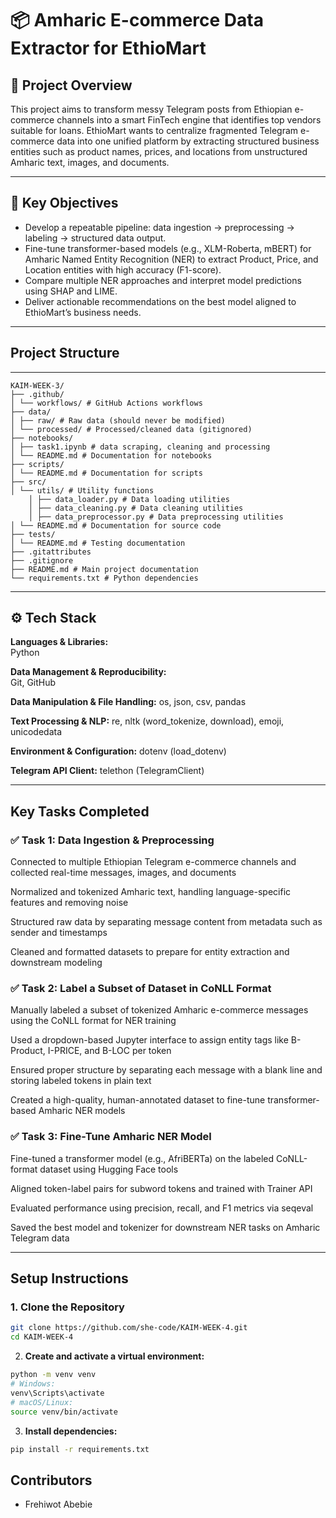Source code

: # 📦 Amharic E-commerce Data Extractor for EthioMart

## 📌 Project Overview

This project aims to transform messy Telegram posts from Ethiopian e-commerce channels into a smart FinTech engine that identifies top vendors suitable for loans. EthioMart wants to centralize fragmented Telegram e-commerce data into one unified platform by extracting structured business entities such as product names, prices, and locations from unstructured Amharic text, images, and documents.

---


## 🔑 Key Objectives

- Develop a repeatable pipeline: data ingestion → preprocessing → labeling → structured data output.
- Fine-tune transformer-based models (e.g., XLM-Roberta, mBERT) for Amharic Named Entity Recognition (NER) to extract Product, Price, and Location entities with high accuracy (F1-score).
- Compare multiple NER approaches and interpret model predictions using SHAP and LIME.
- Deliver actionable recommendations on the best model aligned to EthioMart’s business needs.

---

## Project Structure
---
```
KAIM-WEEK-3/
├── .github/
│ └── workflows/ # GitHub Actions workflows
├── data/
│ ├── raw/ # Raw data (should never be modified)
│ └── processed/ # Processed/cleaned data (gitignored)
├── notebooks/
│ ├── task1.ipynb # data scraping, cleaning and processing
│ └── README.md # Documentation for notebooks
├── scripts/
│ └── README.md # Documentation for scripts
├── src/
│ └── utils/ # Utility functions
    │ ├── data_loader.py # Data loading utilities
    │ ├── data_cleaning.py # Data cleaning utilities
    │ ├── data_preprocessor.py # Data preprocessing utilities
│ └── README.md # Documentation for source code
├── tests/
│ └── README.md # Testing documentation
├── .gitattributes
├── .gitignore
├── README.md # Main project documentation
└── requirements.txt # Python dependencies
```
---

## ⚙️ Tech Stack

**Languages & Libraries:**  
Python

**Data Management & Reproducibility:**  
Git, GitHub

**Data Manipulation & File Handling:**
os, json, csv, pandas

**Text Processing & NLP:**
re, nltk (word_tokenize, download), emoji, unicodedata

**Environment & Configuration:**
dotenv (load_dotenv)

**Telegram API Client:**
telethon (TelegramClient)

---

## Key Tasks Completed

### ✅ Task 1: Data Ingestion & Preprocessing
Connected to multiple Ethiopian Telegram e-commerce channels and collected real-time messages, images, and documents

Normalized and tokenized Amharic text, handling language-specific features and removing noise

Structured raw data by separating message content from metadata such as sender and timestamps

Cleaned and formatted datasets to prepare for entity extraction and downstream modeling

### ✅ Task 2: Label a Subset of Dataset in CoNLL Format
Manually labeled a subset of tokenized Amharic e-commerce messages using the CoNLL format for NER training

Used a dropdown-based Jupyter interface to assign entity tags like B-Product, I-PRICE, and B-LOC per token

Ensured proper structure by separating each message with a blank line and storing labeled tokens in plain text

Created a high-quality, human-annotated dataset to fine-tune transformer-based Amharic NER models

### ✅ Task 3: Fine-Tune Amharic NER Model
Fine-tuned a transformer model (e.g., AfriBERTa) on the labeled CoNLL-format dataset using Hugging Face tools

Aligned token-label pairs for subword tokens and trained with Trainer API

Evaluated performance using precision, recall, and F1 metrics via seqeval

Saved the best model and tokenizer for downstream NER tasks on Amharic Telegram data

---
## Setup Instructions

### 1. Clone the Repository

```bash
git clone https://github.com/she-code/KAIM-WEEK-4.git
cd KAIM-WEEK-4
```

2. **Create and activate a virtual environment:**

```bash
python -m venv venv
# Windows:
venv\Scripts\activate
# macOS/Linux:
source venv/bin/activate
```
3. **Install dependencies:**

```bash
pip install -r requirements.txt

```

## Contributors
- Frehiwot Abebie
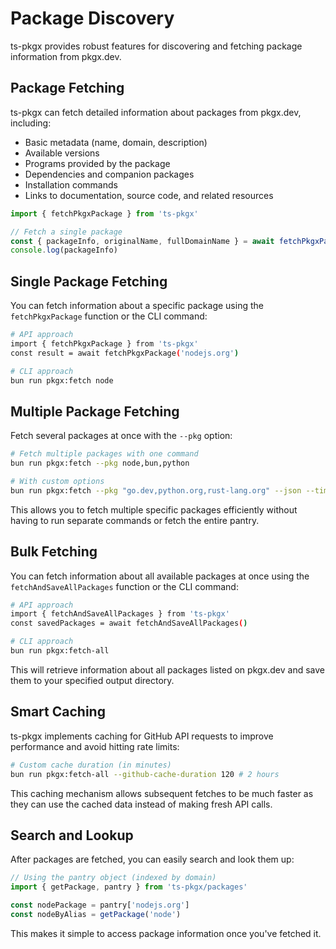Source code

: # Package Discovery

ts-pkgx provides robust features for discovering and fetching package information from pkgx.dev.

## Package Fetching

ts-pkgx can fetch detailed information about packages from pkgx.dev, including:

- Basic metadata (name, domain, description)
- Available versions
- Programs provided by the package
- Dependencies and companion packages
- Installation commands
- Links to documentation, source code, and related resources

```typescript
import { fetchPkgxPackage } from 'ts-pkgx'

// Fetch a single package
const { packageInfo, originalName, fullDomainName } = await fetchPkgxPackage('node')
console.log(packageInfo)
```

## Single Package Fetching

You can fetch information about a specific package using the `fetchPkgxPackage` function or the CLI command:

```bash
# API approach
import { fetchPkgxPackage } from 'ts-pkgx'
const result = await fetchPkgxPackage('nodejs.org')

# CLI approach
bun run pkgx:fetch node
```

## Multiple Package Fetching

Fetch several packages at once with the `--pkg` option:

```bash
# Fetch multiple packages with one command
bun run pkgx:fetch --pkg node,bun,python

# With custom options
bun run pkgx:fetch --pkg "go.dev,python.org,rust-lang.org" --json --timeout 60000
```

This allows you to fetch multiple specific packages efficiently without having to run separate commands or fetch the entire pantry.

## Bulk Fetching

You can fetch information about all available packages at once using the `fetchAndSaveAllPackages` function or the CLI command:

```bash
# API approach
import { fetchAndSaveAllPackages } from 'ts-pkgx'
const savedPackages = await fetchAndSaveAllPackages()

# CLI approach
bun run pkgx:fetch-all
```

This will retrieve information about all packages listed on pkgx.dev and save them to your specified output directory.

## Smart Caching

ts-pkgx implements caching for GitHub API requests to improve performance and avoid hitting rate limits:

```bash
# Custom cache duration (in minutes)
bun run pkgx:fetch-all --github-cache-duration 120 # 2 hours
```

This caching mechanism allows subsequent fetches to be much faster as they can use the cached data instead of making fresh API calls.

## Search and Lookup

After packages are fetched, you can easily search and look them up:

```typescript
// Using the pantry object (indexed by domain)
import { getPackage, pantry } from 'ts-pkgx/packages'

const nodePackage = pantry['nodejs.org']
const nodeByAlias = getPackage('node')
```

This makes it simple to access package information once you've fetched it.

# [Required work]
In the entries above, find every line with the word "KAIM" and list it.

# [Reply]
KAIM-WEEK-3/
git clone https://github.com/she-code/KAIM-WEEK-4.git
cd KAIM-WEEK-4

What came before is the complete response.